### Directions for this task
Only lines containing "such" are wanted from the data below. Copy those lines.

--- Provided records Enclosed Below ---

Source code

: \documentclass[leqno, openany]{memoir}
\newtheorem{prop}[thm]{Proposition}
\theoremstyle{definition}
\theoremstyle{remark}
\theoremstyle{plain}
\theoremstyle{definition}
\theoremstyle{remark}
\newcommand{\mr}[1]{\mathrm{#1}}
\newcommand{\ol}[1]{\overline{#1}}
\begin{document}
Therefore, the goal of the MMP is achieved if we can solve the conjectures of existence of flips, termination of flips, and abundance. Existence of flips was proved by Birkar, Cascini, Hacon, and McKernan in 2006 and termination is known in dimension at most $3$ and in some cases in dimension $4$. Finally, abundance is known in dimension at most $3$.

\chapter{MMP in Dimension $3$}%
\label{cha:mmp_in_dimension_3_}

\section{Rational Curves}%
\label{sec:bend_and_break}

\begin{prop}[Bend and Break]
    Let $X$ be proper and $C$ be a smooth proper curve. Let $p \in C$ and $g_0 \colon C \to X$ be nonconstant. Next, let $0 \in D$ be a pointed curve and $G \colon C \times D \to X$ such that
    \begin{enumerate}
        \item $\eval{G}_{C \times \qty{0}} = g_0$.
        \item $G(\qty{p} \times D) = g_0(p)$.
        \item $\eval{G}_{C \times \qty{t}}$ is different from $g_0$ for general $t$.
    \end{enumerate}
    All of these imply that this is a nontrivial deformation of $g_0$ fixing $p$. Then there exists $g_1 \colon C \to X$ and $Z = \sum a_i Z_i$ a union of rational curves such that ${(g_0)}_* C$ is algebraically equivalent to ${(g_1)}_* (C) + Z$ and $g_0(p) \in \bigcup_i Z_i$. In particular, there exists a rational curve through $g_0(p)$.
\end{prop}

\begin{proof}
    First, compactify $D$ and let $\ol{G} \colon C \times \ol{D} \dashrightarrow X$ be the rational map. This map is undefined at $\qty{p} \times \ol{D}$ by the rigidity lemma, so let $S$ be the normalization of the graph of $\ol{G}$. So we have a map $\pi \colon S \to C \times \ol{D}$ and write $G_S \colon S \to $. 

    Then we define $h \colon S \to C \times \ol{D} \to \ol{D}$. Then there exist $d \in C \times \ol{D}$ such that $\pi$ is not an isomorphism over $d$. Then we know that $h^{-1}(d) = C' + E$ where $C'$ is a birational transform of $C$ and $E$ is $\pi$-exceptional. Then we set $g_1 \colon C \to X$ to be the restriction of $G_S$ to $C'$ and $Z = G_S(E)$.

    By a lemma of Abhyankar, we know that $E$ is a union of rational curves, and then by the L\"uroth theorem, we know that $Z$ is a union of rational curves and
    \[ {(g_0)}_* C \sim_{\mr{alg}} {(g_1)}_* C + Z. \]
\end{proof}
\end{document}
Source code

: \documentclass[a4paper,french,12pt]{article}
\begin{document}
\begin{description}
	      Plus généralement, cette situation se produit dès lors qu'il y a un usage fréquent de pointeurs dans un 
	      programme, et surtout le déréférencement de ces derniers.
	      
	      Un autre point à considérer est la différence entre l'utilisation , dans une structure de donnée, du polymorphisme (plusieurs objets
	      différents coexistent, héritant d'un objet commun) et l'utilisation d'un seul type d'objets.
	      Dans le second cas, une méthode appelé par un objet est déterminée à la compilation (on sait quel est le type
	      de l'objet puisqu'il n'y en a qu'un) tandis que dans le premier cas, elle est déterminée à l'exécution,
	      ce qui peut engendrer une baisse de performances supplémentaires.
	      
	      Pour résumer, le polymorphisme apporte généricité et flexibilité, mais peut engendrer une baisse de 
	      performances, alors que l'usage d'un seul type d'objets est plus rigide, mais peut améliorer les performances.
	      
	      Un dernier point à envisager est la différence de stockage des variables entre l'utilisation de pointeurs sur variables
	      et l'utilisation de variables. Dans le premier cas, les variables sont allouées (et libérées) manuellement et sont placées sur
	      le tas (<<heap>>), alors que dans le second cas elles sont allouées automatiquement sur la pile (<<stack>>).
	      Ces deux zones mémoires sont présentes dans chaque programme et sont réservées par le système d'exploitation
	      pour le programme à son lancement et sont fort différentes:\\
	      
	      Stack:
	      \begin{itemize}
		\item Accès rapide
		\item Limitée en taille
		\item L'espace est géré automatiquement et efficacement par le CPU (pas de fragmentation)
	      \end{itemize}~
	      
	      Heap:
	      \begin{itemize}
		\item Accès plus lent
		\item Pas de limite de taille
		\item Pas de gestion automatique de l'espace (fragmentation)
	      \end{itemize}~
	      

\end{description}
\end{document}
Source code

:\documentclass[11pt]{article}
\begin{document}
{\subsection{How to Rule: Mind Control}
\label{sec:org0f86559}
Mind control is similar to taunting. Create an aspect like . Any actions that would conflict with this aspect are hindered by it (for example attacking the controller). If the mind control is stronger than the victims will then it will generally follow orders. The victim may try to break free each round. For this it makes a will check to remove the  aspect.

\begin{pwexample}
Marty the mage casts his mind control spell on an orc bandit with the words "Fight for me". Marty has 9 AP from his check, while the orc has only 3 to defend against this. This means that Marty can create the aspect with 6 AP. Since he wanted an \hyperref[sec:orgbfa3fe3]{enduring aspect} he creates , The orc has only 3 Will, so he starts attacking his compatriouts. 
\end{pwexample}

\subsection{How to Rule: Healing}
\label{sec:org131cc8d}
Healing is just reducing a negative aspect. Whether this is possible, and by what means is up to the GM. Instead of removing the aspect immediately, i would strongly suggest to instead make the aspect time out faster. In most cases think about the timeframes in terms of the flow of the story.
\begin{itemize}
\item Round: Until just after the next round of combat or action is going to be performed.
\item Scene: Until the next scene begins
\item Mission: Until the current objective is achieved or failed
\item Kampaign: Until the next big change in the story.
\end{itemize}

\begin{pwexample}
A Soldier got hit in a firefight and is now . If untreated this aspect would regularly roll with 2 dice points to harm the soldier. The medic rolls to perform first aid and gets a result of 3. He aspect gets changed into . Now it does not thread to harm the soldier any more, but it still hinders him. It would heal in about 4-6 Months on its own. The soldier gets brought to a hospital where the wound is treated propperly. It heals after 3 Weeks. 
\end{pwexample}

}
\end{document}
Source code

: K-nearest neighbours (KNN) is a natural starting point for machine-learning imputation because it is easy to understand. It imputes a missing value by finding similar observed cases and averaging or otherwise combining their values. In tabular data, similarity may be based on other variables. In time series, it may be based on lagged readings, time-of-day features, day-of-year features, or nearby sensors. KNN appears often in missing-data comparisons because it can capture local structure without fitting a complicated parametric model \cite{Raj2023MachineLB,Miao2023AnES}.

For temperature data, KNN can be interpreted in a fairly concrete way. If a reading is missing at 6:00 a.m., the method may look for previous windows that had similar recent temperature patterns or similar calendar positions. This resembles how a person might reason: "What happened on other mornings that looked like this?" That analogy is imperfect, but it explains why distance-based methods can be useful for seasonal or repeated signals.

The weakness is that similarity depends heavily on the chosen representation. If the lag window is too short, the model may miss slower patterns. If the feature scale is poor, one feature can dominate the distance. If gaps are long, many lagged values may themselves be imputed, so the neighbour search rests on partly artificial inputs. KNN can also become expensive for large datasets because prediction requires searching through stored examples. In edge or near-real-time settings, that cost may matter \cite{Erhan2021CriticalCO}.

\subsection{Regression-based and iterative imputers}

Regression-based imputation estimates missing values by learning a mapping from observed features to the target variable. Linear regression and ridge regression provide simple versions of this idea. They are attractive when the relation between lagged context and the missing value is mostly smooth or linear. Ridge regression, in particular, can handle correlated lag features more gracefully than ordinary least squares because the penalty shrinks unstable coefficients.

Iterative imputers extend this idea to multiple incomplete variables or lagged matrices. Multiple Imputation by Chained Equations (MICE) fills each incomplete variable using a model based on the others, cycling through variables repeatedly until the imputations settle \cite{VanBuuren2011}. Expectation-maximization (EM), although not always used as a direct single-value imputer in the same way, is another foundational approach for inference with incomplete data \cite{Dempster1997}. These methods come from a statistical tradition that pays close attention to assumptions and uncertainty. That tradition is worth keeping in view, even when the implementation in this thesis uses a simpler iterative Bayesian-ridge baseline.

--- End of Enclosed Provided records ---

### Your response
    Let $X$ be proper and $C$ be a smooth proper curve. Let $p \in C$ and $g_0 \colon C \to X$ be nonconstant. Next, let $0 \in D$ be a pointed curve and $G \colon C \times D \to X$ such that
    All of these imply that this is a nontrivial deformation of $g_0$ fixing $p$. Then there exists $g_1 \colon C \to X$ and $Z = \sum a_i Z_i$ a union of rational curves such that ${(g_0)}_* C$ is algebraically equivalent to ${(g_1)}_* (C) + Z$ and $g_0(p) \in \bigcup_i Z_i$. In particular, there exists a rational curve through $g_0(p)$.
    Then we define $h \colon S \to C \times \ol{D} \to \ol{D}$. Then there exist $d \in C \times \ol{D}$ such that $\pi$ is not an isomorphism over $d$. Then we know that $h^{-1}(d) = C' + E$ where $C'$ is a birational transform of $C$ and $E$ is $\pi$-exceptional. Then we set $g_1 \colon C \to X$ to be the restriction of $G_S$ to $C'$ and $Z = G_S(E)$.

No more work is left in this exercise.